君に恋をするなんて、ありえないはずだった

https://www.amazon.co.jp/dp/4800270294

これは見るからに「非あらすじ」タイプですね。ビーイング系に似ていて、詩的というか、叙情的な印象です。

おそらく『世界の中心で、愛をさけぶ』あたりからの流れで、切ない恋愛ものにこういった長文タイトルが多い気がします(セカチューのタイトルはSF小説が元ネタですが)。

なろう系長文タイトル

俺妹系長文タイトルと入れ替わるようにして増加してきた「小説家になろう」由来の長文タイトルです。ちなみに、小説家になろうの作品タイトルがなぜ長いかについては「なろうのスマホ向けデザインだとランキングでもあらすじが折り畳まれてタイトルしか見えないから」説を個人的には推しています。

とりあえず「小説家になろう」の今週のランキングから適当に引っ張ってきてみました。

一億年ボタンを連打した俺は、気付いたら最強になっていた~落第剣士の学院無双~

https://ncode.syosetu.com/n1474fh/

最強出涸らし皇子の暗躍帝位争い~帝位に興味ないですが、死ぬのは嫌なので弟を皇帝にしようと思います~

https://ncode.syosetu.com/n2377fh/

始祖魔法師の最強生活 ~未来の魔法を学びたくて転生したのに古代魔法の劣化版なんですけど!?~

https://ncode.syosetu.com/n8765fg/

なろう系と一括りに言っても、期間によって細かく流行が変わっているのですが、最近はメインタイトルを短く、サブタイトルを長くするパターンが多いなあ、と思ったりします。

さて、もう何度もこのブログで書いてることなんですけど、なろう系の長文タイトルって「本編の内容」を明かしているわけではないんですよね。なろう系のタイトルが説明しているのは「プロローグ」なんです。ここ、めちゃくちゃ強調したい。「一億年ボタンを連打して最強になるまで」を描くんじゃなくて「一億年ボタンを連打して最強になったあと」を描くんですよ。

つまり、本編の内容を紹介する2時間ドラマやAVのタイトルとは、明確に異なるんです。
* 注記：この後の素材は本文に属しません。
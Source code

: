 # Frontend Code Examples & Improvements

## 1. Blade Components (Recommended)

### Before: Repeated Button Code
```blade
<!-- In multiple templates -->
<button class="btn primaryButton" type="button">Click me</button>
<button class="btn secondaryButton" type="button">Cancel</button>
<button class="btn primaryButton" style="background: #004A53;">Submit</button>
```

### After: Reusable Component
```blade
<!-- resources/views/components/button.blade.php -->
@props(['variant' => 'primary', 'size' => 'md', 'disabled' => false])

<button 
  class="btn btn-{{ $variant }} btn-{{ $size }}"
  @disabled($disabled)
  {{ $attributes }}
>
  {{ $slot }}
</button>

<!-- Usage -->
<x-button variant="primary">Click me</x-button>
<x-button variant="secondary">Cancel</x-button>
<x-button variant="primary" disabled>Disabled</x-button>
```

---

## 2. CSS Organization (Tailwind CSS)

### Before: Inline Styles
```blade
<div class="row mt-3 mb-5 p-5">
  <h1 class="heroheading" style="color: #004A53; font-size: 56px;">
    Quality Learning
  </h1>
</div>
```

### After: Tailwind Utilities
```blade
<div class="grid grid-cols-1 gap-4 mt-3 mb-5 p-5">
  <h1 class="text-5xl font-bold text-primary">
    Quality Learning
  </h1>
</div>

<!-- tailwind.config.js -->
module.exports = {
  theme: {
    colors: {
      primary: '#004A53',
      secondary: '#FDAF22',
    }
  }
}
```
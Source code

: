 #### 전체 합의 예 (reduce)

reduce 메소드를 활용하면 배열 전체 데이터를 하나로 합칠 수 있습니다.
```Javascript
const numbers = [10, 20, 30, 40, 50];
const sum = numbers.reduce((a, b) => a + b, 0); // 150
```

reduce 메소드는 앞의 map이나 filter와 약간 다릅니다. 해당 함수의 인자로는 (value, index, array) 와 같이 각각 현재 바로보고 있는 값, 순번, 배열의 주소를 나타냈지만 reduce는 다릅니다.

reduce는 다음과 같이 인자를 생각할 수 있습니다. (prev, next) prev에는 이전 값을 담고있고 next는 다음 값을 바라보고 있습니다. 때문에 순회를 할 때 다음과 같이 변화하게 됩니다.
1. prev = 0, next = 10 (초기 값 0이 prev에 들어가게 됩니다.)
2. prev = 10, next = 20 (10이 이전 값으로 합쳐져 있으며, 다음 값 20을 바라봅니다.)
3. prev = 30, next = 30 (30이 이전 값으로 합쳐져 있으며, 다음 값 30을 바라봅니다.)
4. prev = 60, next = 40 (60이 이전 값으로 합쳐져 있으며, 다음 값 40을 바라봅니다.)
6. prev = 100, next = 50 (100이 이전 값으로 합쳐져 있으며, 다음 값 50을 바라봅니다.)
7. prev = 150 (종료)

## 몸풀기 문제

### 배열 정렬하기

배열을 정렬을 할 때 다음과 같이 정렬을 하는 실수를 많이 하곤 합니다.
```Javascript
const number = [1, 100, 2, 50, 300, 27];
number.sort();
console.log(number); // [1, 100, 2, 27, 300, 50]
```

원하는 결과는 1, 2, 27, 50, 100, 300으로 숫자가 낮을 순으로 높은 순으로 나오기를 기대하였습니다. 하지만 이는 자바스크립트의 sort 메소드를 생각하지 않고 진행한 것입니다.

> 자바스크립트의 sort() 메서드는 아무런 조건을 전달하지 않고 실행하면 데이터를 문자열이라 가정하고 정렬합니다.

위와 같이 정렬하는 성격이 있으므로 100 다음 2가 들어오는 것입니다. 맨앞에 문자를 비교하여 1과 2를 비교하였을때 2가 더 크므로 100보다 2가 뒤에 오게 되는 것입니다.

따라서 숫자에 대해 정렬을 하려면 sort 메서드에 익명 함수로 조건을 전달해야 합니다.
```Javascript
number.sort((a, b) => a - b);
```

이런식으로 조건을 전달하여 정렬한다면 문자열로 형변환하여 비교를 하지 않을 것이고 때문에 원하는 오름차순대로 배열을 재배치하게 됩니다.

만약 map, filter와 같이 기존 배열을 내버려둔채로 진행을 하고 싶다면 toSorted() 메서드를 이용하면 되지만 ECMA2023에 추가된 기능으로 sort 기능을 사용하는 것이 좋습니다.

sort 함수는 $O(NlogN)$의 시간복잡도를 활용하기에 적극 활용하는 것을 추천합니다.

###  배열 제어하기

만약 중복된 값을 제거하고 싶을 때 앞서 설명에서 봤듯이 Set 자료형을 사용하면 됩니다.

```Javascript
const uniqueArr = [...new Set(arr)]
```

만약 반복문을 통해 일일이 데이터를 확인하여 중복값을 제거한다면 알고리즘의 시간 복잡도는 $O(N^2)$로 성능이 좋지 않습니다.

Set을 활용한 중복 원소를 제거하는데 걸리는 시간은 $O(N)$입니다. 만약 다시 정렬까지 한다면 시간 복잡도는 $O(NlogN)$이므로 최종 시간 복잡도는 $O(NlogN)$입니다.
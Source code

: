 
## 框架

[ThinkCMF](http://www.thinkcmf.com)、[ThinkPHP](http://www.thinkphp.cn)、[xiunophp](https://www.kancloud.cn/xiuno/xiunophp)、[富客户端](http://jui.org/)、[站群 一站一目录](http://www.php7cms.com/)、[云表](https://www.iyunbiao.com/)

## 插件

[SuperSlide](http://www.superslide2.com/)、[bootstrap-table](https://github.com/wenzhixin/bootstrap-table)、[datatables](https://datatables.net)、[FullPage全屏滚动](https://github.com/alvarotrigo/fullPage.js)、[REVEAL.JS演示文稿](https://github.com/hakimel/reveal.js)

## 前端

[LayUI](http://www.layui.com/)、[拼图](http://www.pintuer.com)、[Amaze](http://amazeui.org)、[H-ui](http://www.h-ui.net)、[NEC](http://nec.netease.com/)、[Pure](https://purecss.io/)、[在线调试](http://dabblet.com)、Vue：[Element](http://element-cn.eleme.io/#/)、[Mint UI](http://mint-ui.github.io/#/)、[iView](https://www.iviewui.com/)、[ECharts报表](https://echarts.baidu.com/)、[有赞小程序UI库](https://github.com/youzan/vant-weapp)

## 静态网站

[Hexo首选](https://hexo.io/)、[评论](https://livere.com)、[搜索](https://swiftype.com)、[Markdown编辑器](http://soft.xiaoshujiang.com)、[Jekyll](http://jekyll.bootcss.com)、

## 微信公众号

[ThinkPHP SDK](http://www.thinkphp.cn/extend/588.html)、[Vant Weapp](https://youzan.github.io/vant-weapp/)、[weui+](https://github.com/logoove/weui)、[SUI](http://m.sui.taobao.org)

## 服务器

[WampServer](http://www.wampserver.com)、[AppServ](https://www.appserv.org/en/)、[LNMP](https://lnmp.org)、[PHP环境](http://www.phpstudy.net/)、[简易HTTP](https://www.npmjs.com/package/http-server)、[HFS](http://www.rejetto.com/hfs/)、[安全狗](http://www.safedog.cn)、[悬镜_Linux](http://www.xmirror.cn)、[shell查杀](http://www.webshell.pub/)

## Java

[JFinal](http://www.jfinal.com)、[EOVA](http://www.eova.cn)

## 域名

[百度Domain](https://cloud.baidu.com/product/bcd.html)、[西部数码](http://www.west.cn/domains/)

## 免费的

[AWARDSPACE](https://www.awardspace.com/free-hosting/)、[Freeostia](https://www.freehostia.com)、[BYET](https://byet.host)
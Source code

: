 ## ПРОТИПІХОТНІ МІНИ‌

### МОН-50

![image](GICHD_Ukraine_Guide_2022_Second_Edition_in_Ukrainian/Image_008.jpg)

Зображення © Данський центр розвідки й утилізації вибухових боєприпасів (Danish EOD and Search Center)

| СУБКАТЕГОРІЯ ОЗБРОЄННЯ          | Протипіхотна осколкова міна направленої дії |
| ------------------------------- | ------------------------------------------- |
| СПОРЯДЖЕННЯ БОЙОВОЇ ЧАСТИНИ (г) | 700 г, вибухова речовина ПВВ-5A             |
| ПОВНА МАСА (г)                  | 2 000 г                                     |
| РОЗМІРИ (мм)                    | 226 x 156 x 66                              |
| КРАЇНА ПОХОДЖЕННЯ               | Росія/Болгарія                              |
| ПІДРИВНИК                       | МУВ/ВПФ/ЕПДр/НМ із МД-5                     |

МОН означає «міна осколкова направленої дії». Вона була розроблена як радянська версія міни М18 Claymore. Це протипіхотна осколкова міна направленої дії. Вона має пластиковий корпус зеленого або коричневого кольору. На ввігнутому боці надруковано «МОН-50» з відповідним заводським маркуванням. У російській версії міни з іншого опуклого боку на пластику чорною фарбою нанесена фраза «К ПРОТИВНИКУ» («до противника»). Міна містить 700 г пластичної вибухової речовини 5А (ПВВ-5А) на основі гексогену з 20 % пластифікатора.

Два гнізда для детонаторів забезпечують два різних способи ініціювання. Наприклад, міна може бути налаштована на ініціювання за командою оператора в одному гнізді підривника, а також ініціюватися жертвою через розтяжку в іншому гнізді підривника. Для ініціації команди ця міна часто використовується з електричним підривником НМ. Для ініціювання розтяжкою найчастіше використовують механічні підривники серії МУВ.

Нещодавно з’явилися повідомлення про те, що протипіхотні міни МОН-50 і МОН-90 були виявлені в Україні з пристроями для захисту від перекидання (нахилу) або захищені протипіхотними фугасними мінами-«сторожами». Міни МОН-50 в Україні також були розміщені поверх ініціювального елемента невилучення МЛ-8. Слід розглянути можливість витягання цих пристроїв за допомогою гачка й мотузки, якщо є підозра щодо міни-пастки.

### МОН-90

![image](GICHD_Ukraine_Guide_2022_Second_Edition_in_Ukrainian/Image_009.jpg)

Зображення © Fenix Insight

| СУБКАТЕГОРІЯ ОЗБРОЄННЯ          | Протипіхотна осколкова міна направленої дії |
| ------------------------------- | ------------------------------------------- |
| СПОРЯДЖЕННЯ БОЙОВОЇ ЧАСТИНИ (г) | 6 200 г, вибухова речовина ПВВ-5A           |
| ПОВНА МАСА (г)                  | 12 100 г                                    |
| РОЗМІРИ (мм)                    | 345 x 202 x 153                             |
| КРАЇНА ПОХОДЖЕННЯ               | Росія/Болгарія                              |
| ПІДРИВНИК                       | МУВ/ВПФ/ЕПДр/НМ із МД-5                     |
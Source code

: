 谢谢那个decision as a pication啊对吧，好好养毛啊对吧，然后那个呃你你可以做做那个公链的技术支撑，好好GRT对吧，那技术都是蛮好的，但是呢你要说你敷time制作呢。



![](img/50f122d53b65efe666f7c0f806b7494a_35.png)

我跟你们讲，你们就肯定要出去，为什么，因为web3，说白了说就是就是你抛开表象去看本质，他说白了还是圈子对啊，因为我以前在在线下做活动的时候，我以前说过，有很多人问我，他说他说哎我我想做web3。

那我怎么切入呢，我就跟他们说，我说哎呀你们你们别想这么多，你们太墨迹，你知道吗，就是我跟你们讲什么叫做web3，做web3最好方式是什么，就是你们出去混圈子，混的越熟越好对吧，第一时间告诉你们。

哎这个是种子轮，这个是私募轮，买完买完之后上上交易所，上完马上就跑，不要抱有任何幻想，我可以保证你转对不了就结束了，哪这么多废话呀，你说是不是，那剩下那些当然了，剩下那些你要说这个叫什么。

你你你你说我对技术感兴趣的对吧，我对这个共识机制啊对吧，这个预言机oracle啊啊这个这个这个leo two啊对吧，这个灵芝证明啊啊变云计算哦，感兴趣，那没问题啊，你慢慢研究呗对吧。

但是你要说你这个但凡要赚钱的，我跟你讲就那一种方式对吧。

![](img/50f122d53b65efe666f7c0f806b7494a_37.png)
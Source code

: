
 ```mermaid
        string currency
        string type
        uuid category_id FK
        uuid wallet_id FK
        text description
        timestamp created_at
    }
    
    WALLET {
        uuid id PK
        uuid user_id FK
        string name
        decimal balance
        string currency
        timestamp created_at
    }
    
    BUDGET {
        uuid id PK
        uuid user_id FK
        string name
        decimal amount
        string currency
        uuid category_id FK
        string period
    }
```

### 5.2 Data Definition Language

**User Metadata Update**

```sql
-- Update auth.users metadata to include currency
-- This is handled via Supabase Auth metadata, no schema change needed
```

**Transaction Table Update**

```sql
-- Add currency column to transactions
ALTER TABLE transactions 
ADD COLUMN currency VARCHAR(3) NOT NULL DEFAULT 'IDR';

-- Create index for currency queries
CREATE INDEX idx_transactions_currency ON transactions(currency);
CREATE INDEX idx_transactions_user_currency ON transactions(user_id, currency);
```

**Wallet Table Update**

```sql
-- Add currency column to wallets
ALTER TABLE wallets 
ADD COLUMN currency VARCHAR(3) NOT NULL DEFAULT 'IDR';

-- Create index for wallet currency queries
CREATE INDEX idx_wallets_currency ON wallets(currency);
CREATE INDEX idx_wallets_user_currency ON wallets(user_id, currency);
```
前提だけを示して読者の興味を引くのは、2ちゃんねるスレタイに近いかなと思います。

もうひとつ言うと、小説家になろうの作品は(いまはプロが増えたとは言え)基本的にはアマチュアが書いているのであって、だから言葉遣いも2ちゃんねるスレタイに近いように思います(というか自然と似てしまう?)。

まとめ

  • あらすじタイプ
  • 非あらすじタイプ

ちょっと無理やり感もありますが、こんな感じの分類でいかがでしょうか。

ビジネス書の長文タイトルも入れたかったんですが、調べてみるといろいろ種類があって分類しづらかったので除外しました(「なぜ〜〜なのか?」「〜〜なら〜〜しなさい」「〜〜をするための10の方法」など、抽象的な「釣りタイトル」もあれば、内容を端的に説明したものもあるという印象)。

ちなみに、ビジネス書のタイトルの長文化は2005年の『さおだけ屋はなぜ潰れないのか?』がターニングポイントであり、「最近の書籍はタイトルが長すぎる」みたいなツッコミがあったのも、ラノベよりビジネス書のほうが早かった記憶があります。

ともあれ、私の分類を受け入れてもらう必要はありませんが、できれば「長文タイトルにもいろいろ種類があるんだなあ」ということだけ頭に入れていただければと思います。よろしくお願いします。